IGrow Chicago, an Englewood organization working to heal individual and community trauma resulting from violence.
Live Free Chicago, a faith-based organization working to transform Chicago communities from gun violence.
Strides For Peace, an organization that empowers, amplifies, and collaborates with community organizations working to end gun violence.
In addition to increasing dedicated state funding for gun violence prevention and services for survivors of gun violence, state agencies should utilize federal Victim of Crime Act (VOCA) victim assistance funding to support local organizations serving survivors of gun violence and their communities.

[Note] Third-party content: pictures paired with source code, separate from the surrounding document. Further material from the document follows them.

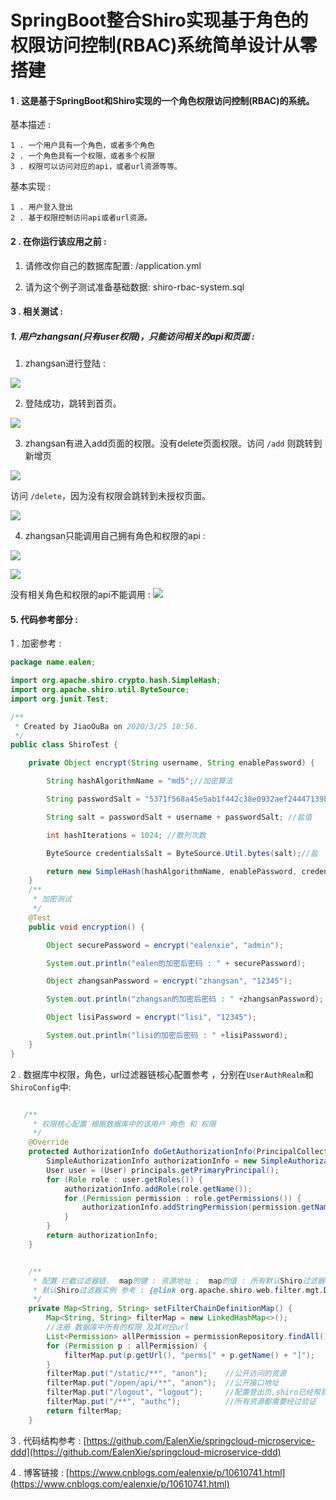 SpringBoot整合Shiro实现基于角色的权限访问控制(RBAC)系统简单设计从零搭建
=================

#### 1 . 这是基于SpringBoot和Shiro实现的一个角色权限访问控制(RBAC)的系统。

基本描述 : 
    
    1 . 一个用户具有一个角色，或者多个角色
    2 . 一个角色具有一个权限，或者多个权限
    3 . 权限可以访问对应的api，或者url资源等等。

基本实现 : 

    1 . 用户登入登出
    2 . 基于权限控制访问api或者url资源。

#### 2 . 在你运行该应用之前 :

1. 请修改你自己的数据库配置: /application.yml


2. 请为这个例子测试准备基础数据: shiro-rbac-system.sql


#### 3 . 相关测试 : 

##### 1. 用户zhangsan(只有user权限)，只能访问相关的api和页面 : 
1. zhangsan进行登陆 :

![](https://img2018.cnblogs.com/blog/994599/201903/994599-20190328091643744-402886749.png)
    
2. 登陆成功，跳转到首页。

![](https://img2018.cnblogs.com/blog/994599/201903/994599-20190328091730165-1852880897.png)

3. zhangsan有进入add页面的权限。没有delete页面权限。访问 ``/add`` 则跳转到 新增页

![](https://img2018.cnblogs.com/blog/994599/201903/994599-20190328091843204-795382299.png)

访问 ``/delete``，因为没有权限会跳转到未授权页面。

![](https://img2018.cnblogs.com/blog/994599/201903/994599-20190328091934370-753707810.png)

4. zhangsan只能调用自己拥有角色和权限的api :

![](https://img2018.cnblogs.com/blog/994599/201903/994599-20190328094536849-2112103972.png)

![](https://img2018.cnblogs.com/blog/994599/201903/994599-20190328094635000-655674662.png)

没有相关角色和权限的api不能调用 : 
![](https://img2018.cnblogs.com/blog/994599/201903/994599-20190328095220095-1501717577.png)

#### 5. 代码参考部分 : 

1 . 加密参考 : 
```java
package name.ealen;

import org.apache.shiro.crypto.hash.SimpleHash;
import org.apache.shiro.util.ByteSource;
import org.junit.Test;

/**
 * Created by JiaoOuBa on 2020/3/25 18:56.
 */
public class ShiroTest {

    private Object encrypt(String username, String enablePassword) {

        String hashAlgorithmName = "md5";//加密算法

        String passwordSalt = "5371f568a45e5ab1f442c38e0932aef24447139b";//密钥

        String salt = passwordSalt + username + passwordSalt; //盐值

        int hashIterations = 1024; //散列次数

        ByteSource credentialsSalt = ByteSource.Util.bytes(salt);//盐

        return new SimpleHash(hashAlgorithmName, enablePassword, credentialsSalt, hashIterations);
    }
    /**
     * 加密测试
     */
    @Test
    public void encryption() {

        Object securePassword = encrypt("ealenxie", "admin");

        System.out.println("ealen的加密后密码 : " + securePassword);

        Object zhangsanPassword = encrypt("zhangsan", "12345");

        System.out.println("zhangsan的加密后密码 : " +zhangsanPassword);

        Object lisiPassword = encrypt("lisi", "12345");

        System.out.println("lisi的加密后密码 : " +lisiPassword);
    }
}
```
2 . 数据库中权限，角色，url过滤器链核心配置参考 ，分别在`UserAuthRealm`和`ShiroConfig`中: 
```java

   /**
     * 权限核心配置 根据数据库中的该用户 角色 和 权限
     */
    @Override
    protected AuthorizationInfo doGetAuthorizationInfo(PrincipalCollection principals) {
        SimpleAuthorizationInfo authorizationInfo = new SimpleAuthorizationInfo();
        User user = (User) principals.getPrimaryPrincipal();
        for (Role role : user.getRoles()) {                                 //获取 角色
            authorizationInfo.addRole(role.getName());                      //添加 角色
            for (Permission permission : role.getPermissions()) {           //获取 权限
                authorizationInfo.addStringPermission(permission.getName());//添加 权限
            }
        }
        return authorizationInfo;
    }
```
```java

    /**
     * 配置 拦截过滤器链.  map的键 : 资源地址 ;  map的值 : 所有默认Shiro过滤器实例名
     * 默认Shiro过滤器实例 参考 : {@link org.apache.shiro.web.filter.mgt.DefaultFilter}
     */
    private Map<String, String> setFilterChainDefinitionMap() {
        Map<String, String> filterMap = new LinkedHashMap<>();
        //注册 数据库中所有的权限 及其对应url
        List<Permission> allPermission = permissionRepository.findAll();//数据库中查询所有权限
        for (Permission p : allPermission) {
            filterMap.put(p.getUrl(), "perms[" + p.getName() + "]");    //拦截器中注册所有的权限
        }
        filterMap.put("/static/**", "anon");    //公开访问的资源
        filterMap.put("/open/api/**", "anon");  //公开接口地址
        filterMap.put("/logout", "logout");     //配置登出页,shiro已经帮我们实现了跳转
        filterMap.put("/**", "authc");          //所有资源都需要经过验证
        return filterMap;
    }
```

3 . 代码结构参考 : [https://github.com/EalenXie/springcloud-microservice-ddd](https://github.com/EalenXie/springcloud-microservice-ddd)

4 . 博客链接 : [https://www.cnblogs.com/ealenxie/p/10610741.html](https://www.cnblogs.com/ealenxie/p/10610741.html)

See that? They’re working on state & federal grants to fund their “violence prevention“ programs, which translates to not only “community engagement“, but gun control advocacy (and your tax dollars pay for it). Back in January, Mom-At-Arms contributors investigated and found that tax revenue from legal marijuana sales in Illinois was going to be used for R3 state grants (and gun control organizations were drooling to get their hands on that money). Many of the same groups (including MDA) are listed in the link.

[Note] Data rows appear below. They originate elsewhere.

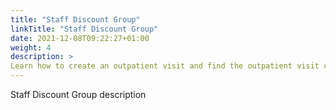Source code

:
 ```yaml
---
title: "Staff Discount Group"
linkTitle: "Staff Discount Group"
date: 2021-12-08T09:22:27+01:00
weight: 4
description: >
Learn how to create an outpatient visit and find the outpatient visit created previously
---
```


Staff Discount Group description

How much money is going to be available via these grants which will go to fund gun control allies? To start:
The R3 Program drives 25% of cannabis tax revenue to fund strategies that focus on violence prevention, re-entry and health services to areas across the state that our objectively found to be acutely suffering from the horrors of violence, bolstered by concentrated disinvestment.
To put it in perspective:
While marijuana tax and sales tax figures for the second month of legalized sales in Illinois are still weeks away from being announced, the state is on pace to receive $6.5 million in marijuana taxes and another $2.8 million in sales taxes based on first-month tax rates applied to the $34.8 million in sales from February. That could mean almost $20 million in combined marijuana and sales taxes during the first two months of legalized sales.

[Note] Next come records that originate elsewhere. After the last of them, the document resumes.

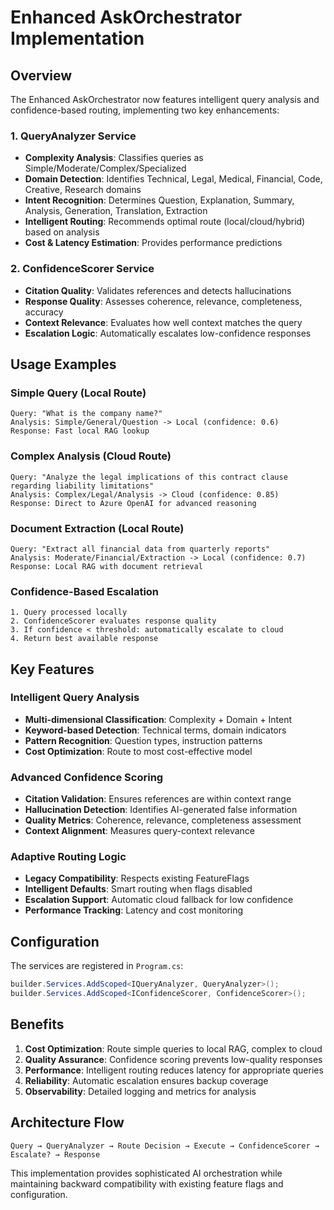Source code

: # Enhanced AskOrchestrator Implementation

## Overview

The Enhanced AskOrchestrator now features intelligent query analysis and confidence-based routing, implementing two key enhancements:

### 1. QueryAnalyzer Service
- **Complexity Analysis**: Classifies queries as Simple/Moderate/Complex/Specialized
- **Domain Detection**: Identifies Technical, Legal, Medical, Financial, Code, Creative, Research domains
- **Intent Recognition**: Determines Question, Explanation, Summary, Analysis, Generation, Translation, Extraction
- **Intelligent Routing**: Recommends optimal route (local/cloud/hybrid) based on analysis
- **Cost & Latency Estimation**: Provides performance predictions

### 2. ConfidenceScorer Service
- **Citation Quality**: Validates references and detects hallucinations
- **Response Quality**: Assesses coherence, relevance, completeness, accuracy
- **Context Relevance**: Evaluates how well context matches the query
- **Escalation Logic**: Automatically escalates low-confidence responses

## Usage Examples

### Simple Query (Local Route)
```
Query: "What is the company name?"
Analysis: Simple/General/Question -> Local (confidence: 0.6)
Response: Fast local RAG lookup
```

### Complex Analysis (Cloud Route)
```
Query: "Analyze the legal implications of this contract clause regarding liability limitations"
Analysis: Complex/Legal/Analysis -> Cloud (confidence: 0.85)
Response: Direct to Azure OpenAI for advanced reasoning
```

### Document Extraction (Local Route)
```
Query: "Extract all financial data from quarterly reports"
Analysis: Moderate/Financial/Extraction -> Local (confidence: 0.7)
Response: Local RAG with document retrieval
```

### Confidence-Based Escalation
```
1. Query processed locally
2. ConfidenceScorer evaluates response quality
3. If confidence < threshold: automatically escalate to cloud
4. Return best available response
```

## Key Features

### Intelligent Query Analysis
- **Multi-dimensional Classification**: Complexity + Domain + Intent
- **Keyword-based Detection**: Technical terms, domain indicators
- **Pattern Recognition**: Question types, instruction patterns
- **Cost Optimization**: Route to most cost-effective model

### Advanced Confidence Scoring
- **Citation Validation**: Ensures references are within context range
- **Hallucination Detection**: Identifies AI-generated false information
- **Quality Metrics**: Coherence, relevance, completeness assessment
- **Context Alignment**: Measures query-context relevance

### Adaptive Routing Logic
- **Legacy Compatibility**: Respects existing FeatureFlags
- **Intelligent Defaults**: Smart routing when flags disabled
- **Escalation Support**: Automatic cloud fallback for low confidence
- **Performance Tracking**: Latency and cost monitoring

## Configuration

The services are registered in `Program.cs`:
```csharp
builder.Services.AddScoped<IQueryAnalyzer, QueryAnalyzer>();
builder.Services.AddScoped<IConfidenceScorer, ConfidenceScorer>();
```

## Benefits

1. **Cost Optimization**: Route simple queries to local RAG, complex to cloud
2. **Quality Assurance**: Confidence scoring prevents low-quality responses
3. **Performance**: Intelligent routing reduces latency for appropriate queries
4. **Reliability**: Automatic escalation ensures backup coverage
5. **Observability**: Detailed logging and metrics for analysis

## Architecture Flow

```
Query → QueryAnalyzer → Route Decision → Execute → ConfidenceScorer → Escalate? → Response
```

This implementation provides sophisticated AI orchestration while maintaining backward compatibility with existing feature flags and configuration.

$20 million times .25 is $5 million in just a two month period, which would be $60 million a year in grants to fund gun control groups and their partners per year. Now, that’s all older news, but Moms Demand Action is now openly encouraging it during the COVID-19 situation, which leads us to the federal grant mentioned in MDA’s press release from 3/24 regarding VOCA funds. Let’s talk Champaign, Illinois (you know, the city that made headlines for using this time to grant emergency powers to the mayor to ban the sale/transfer of guns and ammo if she sees fit). What was the mayor of Champaign sharing with her allies in Champaign 2 days before she was granted emergency powers? Mom-At-Arms had the scoop just days after the emergency was declared :
And there you have it. These organizations and their allies will be attempting to get state and federal funds (funded by the consumer who buys legal weed and taxpayer) in order to finance their agenda. We knew about it for awhile and tried to get the word out, but we’re brushed off for the most part. Question is, how do we counter it? Perhaps the larger organizations can think of something once their done dealing with all of the much needed recent lawsuits against elected officials using the current crisis to enact ”emergency” gun control.